Colvin died in Syria in 2012. Her friend, Lib Dem Peer Jane Bonham-Carter, reviewed a new biography of her written by Channel 4’s Lindsey Hillsum in this week’s Sunday Times.
She was extraordinarily brave. The stories of Marie’s courage are legion, but the one that stands out for me was East Timor. There, holed up in 1999 in a UN compound with 1,500 women and children, she and two other heroic female reporters, Minka Nijhuis and Irena Cristalis, refused to go when an evacuation of international and national staff and the press was announced. She stayed, reported on the plight of those left trapped via her satellite phone, and after four tense days was able to leave for safety.
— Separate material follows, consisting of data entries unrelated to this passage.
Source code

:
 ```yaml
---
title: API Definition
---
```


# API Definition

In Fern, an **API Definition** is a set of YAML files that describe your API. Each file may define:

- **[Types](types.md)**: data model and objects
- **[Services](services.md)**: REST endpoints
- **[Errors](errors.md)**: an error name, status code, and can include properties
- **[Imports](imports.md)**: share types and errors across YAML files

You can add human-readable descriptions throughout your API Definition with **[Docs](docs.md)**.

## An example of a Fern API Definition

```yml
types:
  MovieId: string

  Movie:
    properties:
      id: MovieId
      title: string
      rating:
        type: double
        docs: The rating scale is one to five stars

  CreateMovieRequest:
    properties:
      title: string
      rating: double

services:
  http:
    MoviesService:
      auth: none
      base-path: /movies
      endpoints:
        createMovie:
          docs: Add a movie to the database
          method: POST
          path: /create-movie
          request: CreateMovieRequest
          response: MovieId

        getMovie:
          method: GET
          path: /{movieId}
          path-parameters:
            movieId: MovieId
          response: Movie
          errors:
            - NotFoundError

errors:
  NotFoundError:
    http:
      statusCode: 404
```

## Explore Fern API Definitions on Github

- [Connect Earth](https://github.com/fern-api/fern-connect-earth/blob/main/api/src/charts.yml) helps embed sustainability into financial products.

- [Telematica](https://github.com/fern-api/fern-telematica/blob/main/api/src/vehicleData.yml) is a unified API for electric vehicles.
Not an outcome she expected — her sister Cat remembers her calling “to say goodbye as she was likely to be killed”. Marie later wrote that “staying in the East Timor compound was one of the moments in my life of which I am most proud”.
As Hilsum notes, Marie was hopeless with technology, frequently erasing stories by accident and needing help to send copy from her computer. But, as I saw countless times, she had an extraordinary ability to get people to open up to her. What she wanted to do was tell people’s stories, and relay their words to the outside world.
Despite her apparent addiction to danger, she did not court death. She loved life, absolutely loved it — loved young people, too, and was loved in return by them. But she had her own horrors to deal with, in particular in Sri Lanka in 2001, where, despite clearly identifying herself as a journalist, yelling it, in fact, she was fired on by a government soldier.